I wonder how to backup part of documents when the number of documents reaches the number I set?
I searched, But I just find “How to create capped collection”.
This just deletes old documents when the collection reaches maximum number of documents.
All I need is these.
When the number of documents in a collection reaches the number I set,
As I understand it, you wanted to do something like a capped collection. But instead of deleting the old documents, you want to move them somewhere else. Is this correct?
If this is not correct, could you provide some examples of what you have in mind?
I was just saying that, I need to know how to back-up some part of my document when the no of document in my collection reaches certain limit. (No of document. Not the size )
So, basically I am trying to back-up some no of documents when i have no of documents more than i need in order not to have huge file size. ( and delete the documents that were backed-up in the original collection of course )
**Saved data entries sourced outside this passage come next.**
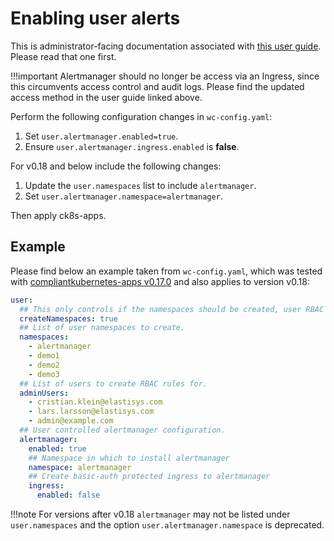 # Enabling user alerts

This is administrator-facing documentation associated with [this user guide](/user-guide/alerts/). Please read that one first.

!!!important
    Alertmanager should no longer be access via an Ingress, since this circumvents access control and audit logs. Please find the updated access method in the user guide linked above.

Perform the following configuration changes in `wc-config.yaml`:

1. Set `user.alertmanager.enabled=true`.
1. Ensure `user.alertmanager.ingress.enabled` is **false**.

For v0.18 and below include the following changes:

1. Update the `user.namespaces` list to include `alertmanager`.
1. Set `user.alertmanager.namespace=alertmanager`.

Then apply ck8s-apps.

## Example

Please find below an example taken from `wc-config.yaml`, which was tested with [compliantkubernetes-apps v0.17.0](https://github.com/elastisys/compliantkubernetes-apps/releases/tag/v0.17.0) and also applies to version v0.18:

```yaml
user:
  ## This only controls if the namespaces should be created, user RBAC is always created.
  createNamespaces: true
  ## List of user namespaces to create.
  namespaces:
    - alertmanager
    - demo1
    - demo2
    - demo3
  ## List of users to create RBAC rules for.
  adminUsers:
    - cristian.klein@elastisys.com
    - lars.larsson@elastisys.com
    - admin@example.com
  ## User controlled alertmanager configuration.
  alertmanager:
    enabled: true
    ## Namespace in which to install alertmanager
    namespace: alertmanager
    ## Create basic-auth protected ingress to alertmanager
    ingress:
      enabled: false
```

!!!note
    For versions after v0.18 `alertmanager` may not be listed under `user.namespaces` and the option `user.alertmanager.namespace` is deprecated.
This will let your application watch the collection, that is the number of documents in the collection, and when the number increases a previously set limit, a process is started to backup (or write to another collection) a selected number of documents (based upon some criteria you have).
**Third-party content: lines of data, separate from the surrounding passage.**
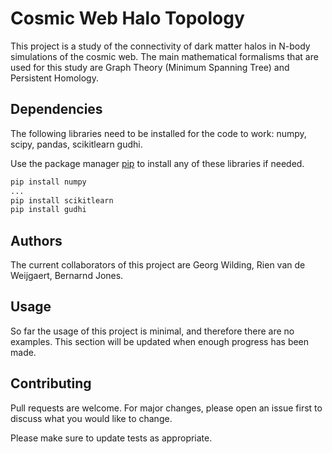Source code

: # Cosmic Web Halo Topology

This project is a study of the connectivity of dark matter halos in N-body simulations of the cosmic web.
The main mathematical formalisms that are used for this study are Graph Theory (Minimum Spanning Tree) and Persistent Homology.


## Dependencies

The following libraries need to be installed for the code to work: numpy, scipy, pandas, scikitlearn gudhi.

Use the package manager [pip](https://pip.pypa.io/en/stable/) to install any of these libraries if needed.

```bash
pip install numpy
...
pip install scikitlearn
pip install gudhi
```

## Authors

The current collaborators of this project are Georg Wilding, Rien van de Weijgaert, Bernarnd Jones.

## Usage

So far the usage of this project is minimal, and therefore there are no examples. This section will be updated when enough progress has been made.

## Contributing
Pull requests are welcome. For major changes, please open an issue first to discuss what you would like to change.

Please make sure to update tests as appropriate.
For self-managed deployments, using change streams (as suggested by @Prasad_Saya) is certainly one approach. However, do consider the potential impact of triggering a count every document is inserted or updated.
A more efficient approach would be to write your own scheduled task that runs periodically and exports documents according to your expiry rules before removing them. You can schedule the task (using O/S scheduling tools like cron) to run during off-peak hours on a suitable frequency (twice daily, daily, every 3 days, weekly, …) to minimise impact on a production deployment.
If you happen to be using MongoDB Atlas (or might consider doing so), we recently added a new Atlas Online Archive beta feature which archives data greater than an expiry date (based on rules you configure) into more cost-effective S3 storage. With Online Archive and Atlas Data Lake you can continue to query both live and archived data.
Yes, the countDocuments query can take time, for each insert.
The document counting can be tracked within the application, for example, a variable can be used (and the variable value can be persisted, once in every n number of documents) . Also, application servers have mechanisms to persist state (variable value) in the event of application failures.